The University of Melbourne
School of Computing and Information Systems COMP90038 Algorithms and Complexity
Assignment 1, Semester 2 2020
Released: Friday August 28 2020. Deadline: Sunday September 13 2020 23:59 This assignment is marked out of 30 and is worth 20% of your grade for COMP90038.
Ob jectives
To improve your understanding of the time complexity of algorithms and recurrence relations.

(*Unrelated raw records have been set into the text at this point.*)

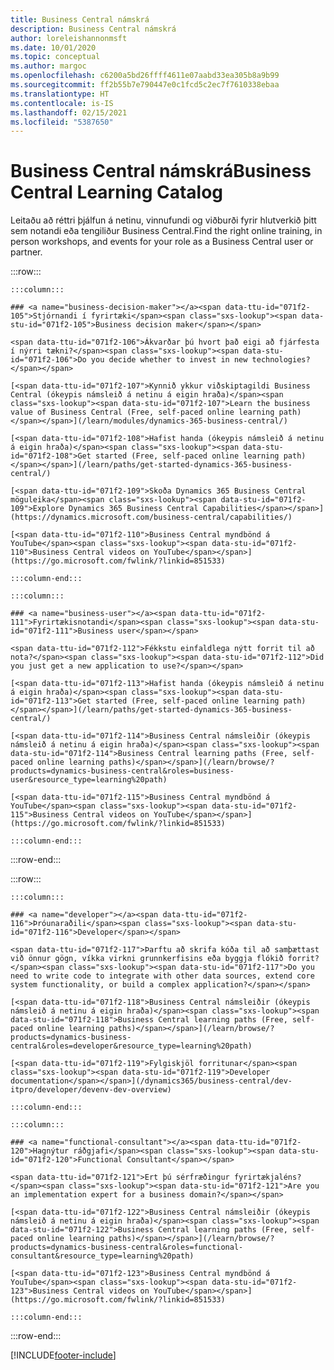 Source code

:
 ```yaml
---
title: Business Central námskrá
description: Business Central námskrá
author: loreleishannonmsft
ms.date: 10/01/2020
ms.topic: conceptual
ms.author: margoc
ms.openlocfilehash: c6200a5bd26ffff4611e07aabd33ea305b8a9b99
ms.sourcegitcommit: ff2b55b7e790447e0c1fcd5c2ec7f7610338ebaa
ms.translationtype: HT
ms.contentlocale: is-IS
ms.lasthandoff: 02/15/2021
ms.locfileid: "5387650"
---
```

# <a name="business-central-learning-catalog"></a><span data-ttu-id="071f2-103">Business Central námskrá</span><span class="sxs-lookup"><span data-stu-id="071f2-103">Business Central Learning Catalog</span></span>

<span data-ttu-id="071f2-104">Leitaðu að réttri þjálfun á netinu, vinnufundi og viðburði fyrir hlutverkið þitt sem notandi eða tengiliður Business Central.</span><span class="sxs-lookup"><span data-stu-id="071f2-104">Find the right online training, in person workshops, and events for your role as a Business Central user or partner.</span></span>

:::row:::

    :::column:::

    ### <a name="business-decision-maker"></a><span data-ttu-id="071f2-105">Stjórnandi í fyrirtæki</span><span class="sxs-lookup"><span data-stu-id="071f2-105">Business decision maker</span></span>

    <span data-ttu-id="071f2-106">Ákvarðar þú hvort það eigi að fjárfesta í nýrri tækni?</span><span class="sxs-lookup"><span data-stu-id="071f2-106">Do you decide whether to invest in new technologies?</span></span> 

    [<span data-ttu-id="071f2-107">Kynnið ykkur viðskiptagildi Business Central (ókeypis námsleið á netinu á eigin hraða)</span><span class="sxs-lookup"><span data-stu-id="071f2-107">Learn the business value of Business Central (Free, self-paced online learning path)</span></span>](/learn/modules/dynamics-365-business-central/)

    [<span data-ttu-id="071f2-108">Hafist handa (ókeypis námsleið á netinu á eigin hraða)</span><span class="sxs-lookup"><span data-stu-id="071f2-108">Get started (Free, self-paced online learning path)</span></span>](/learn/paths/get-started-dynamics-365-business-central/)

    [<span data-ttu-id="071f2-109">Skoða Dynamics 365 Business Central möguleika</span><span class="sxs-lookup"><span data-stu-id="071f2-109">Explore Dynamics 365 Business Central Capabilities</span></span>](https://dynamics.microsoft.com/business-central/capabilities/)

    [<span data-ttu-id="071f2-110">Business Central myndbönd á YouTube</span><span class="sxs-lookup"><span data-stu-id="071f2-110">Business Central videos on YouTube</span></span>](https://go.microsoft.com/fwlink/?linkid=851533)

    :::column-end:::

    :::column:::

    ### <a name="business-user"></a><span data-ttu-id="071f2-111">Fyrirtækisnotandi</span><span class="sxs-lookup"><span data-stu-id="071f2-111">Business user</span></span>

    <span data-ttu-id="071f2-112">Fékkstu einfaldlega nýtt forrit til að nota?</span><span class="sxs-lookup"><span data-stu-id="071f2-112">Did you just get a new application to use?</span></span> 

    [<span data-ttu-id="071f2-113">Hafist handa (ókeypis námsleið á netinu á eigin hraða)</span><span class="sxs-lookup"><span data-stu-id="071f2-113">Get started (Free, self-paced online learning path)</span></span>](/learn/paths/get-started-dynamics-365-business-central/)

    [<span data-ttu-id="071f2-114">Business Central námsleiðir (ókeypis námsleið á netinu á eigin hraða)</span><span class="sxs-lookup"><span data-stu-id="071f2-114">Business Central learning paths (Free, self-paced online learning paths)</span></span>](/learn/browse/?products=dynamics-business-central&roles=business-user&resource_type=learning%20path)

    [<span data-ttu-id="071f2-115">Business Central myndbönd á YouTube</span><span class="sxs-lookup"><span data-stu-id="071f2-115">Business Central videos on YouTube</span></span>](https://go.microsoft.com/fwlink/?linkid=851533)

    :::column-end:::

:::row-end:::

:::row:::

    :::column:::

    ### <a name="developer"></a><span data-ttu-id="071f2-116">Þróunaraðili</span><span class="sxs-lookup"><span data-stu-id="071f2-116">Developer</span></span>

    <span data-ttu-id="071f2-117">Þarftu að skrifa kóða til að samþættast við önnur gögn, víkka virkni grunnkerfisins eða byggja flókið forrit?</span><span class="sxs-lookup"><span data-stu-id="071f2-117">Do you need to write code to integrate with other data sources, extend core system functionality, or build a complex application?</span></span>

    [<span data-ttu-id="071f2-118">Business Central námsleiðir (ókeypis námsleið á netinu á eigin hraða)</span><span class="sxs-lookup"><span data-stu-id="071f2-118">Business Central learning paths (Free, self-paced online learning paths)</span></span>](/learn/browse/?products=dynamics-business-central&roles=developer&resource_type=learning%20path)

    [<span data-ttu-id="071f2-119">Fylgiskjöl forritunar</span><span class="sxs-lookup"><span data-stu-id="071f2-119">Developer documentation</span></span>](/dynamics365/business-central/dev-itpro/developer/devenv-dev-overview)

    :::column-end:::

    :::column:::

    ### <a name="functional-consultant"></a><span data-ttu-id="071f2-120">Hagnýtur ráðgjafi</span><span class="sxs-lookup"><span data-stu-id="071f2-120">Functional Consultant</span></span>
    
    <span data-ttu-id="071f2-121">Ert þú sérfræðingur fyrirtækjaléns?</span><span class="sxs-lookup"><span data-stu-id="071f2-121">Are you an implementation expert for a business domain?</span></span> 

    [<span data-ttu-id="071f2-122">Business Central námsleiðir (ókeypis námsleið á netinu á eigin hraða)</span><span class="sxs-lookup"><span data-stu-id="071f2-122">Business Central learning paths (Free, self-paced online learning paths)</span></span>](/learn/browse/?products=dynamics-business-central&roles=functional-consultant&resource_type=learning%20path)

    [<span data-ttu-id="071f2-123">Business Central myndbönd á YouTube</span><span class="sxs-lookup"><span data-stu-id="071f2-123">Business Central videos on YouTube</span></span>](https://go.microsoft.com/fwlink/?linkid=851533)

    :::column-end:::

:::row-end:::


[!INCLUDE[footer-include](../includes/footer-banner.md)]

To develop problem-solving and design skills. To improve written communication skills; in particular the ability to present algorithms clearly, precisely and unambiguously.
Scenario
In this assignment we will consider the following scenario. Suppose you have been tasked with writing some algorithms whose purpose is to manage event logs in a computer program. It is very common for programs to generate messages describing what is occurring during the program. These messages are called events, and are typically saved into one or more files called log files. Each such file is called an event log.
As an example, the following is a sample of a few log messages relating to the wireless network adapter on my MacBook Pro that were generated in the minutes before I typed this sentence.
Mon Aug 24 14:21:35.791
Mon Aug 24 14:21:35.791
Mon Aug 24 14:21:35.791
Mon Aug 24 14:21:35.791
Mon Aug 24 14:21:35.791
Mon Aug 24 14:21:35.791
Mon Aug 24 14:21:35.791
Mon Aug 24 14:21:35.791
Mon Aug 24 14:21:35.791
Mon Aug 24 14:21:35.791
The content of these messages is not important. But notice that each message begins with a timestamp, indicating the date and time at which the log event was generated.
In certain applications, such as the Linux kernel, log events are stored in memory rather than being immediately written to a log file. We will consider a common data structure for storing such events, called a ring buffer (also known as a circular queue). Importantly, this data structure uses a fixed amount of memory. However it behaves like a queue: items are accessed in a first-in-first-out fashion.
Ring Buffer
The style of ring buffer we consider for this application is implemented as an array, in which log entries are stored. That is, each array element holds one log entry. A log entry includes a timestamp and a message. The array is of a fixed size C , which is called its capacity, and it is indexed from 0, . . . , C − 1.
1
A:
C: 14 readindex: 10 writeindex: 16
0 1 2 3 4 5 6 7 8 9 10 11 12 13
writeindex mod C readindex mod C
Figure 1: A graphical depiction of the ring buffer data structure. Shaded array elements represent data stored in the buffer, while white ones represent free space. Here the depicted ring buffer has capacity 14. 16 items have been written to the ring buffer in total so far, while 10 have been read, leaving 6 items remaining in the buffer to be read at present.
Read and Write Indices There are two index variables called the write index and the read index respectively. The write index is used to calculate the location that will be used to hold the next item that will be added to the ring buffer. The read index is used to calculate the index of the oldest item in the ring buffer, i.e. which item will be the first to be read from the buffer.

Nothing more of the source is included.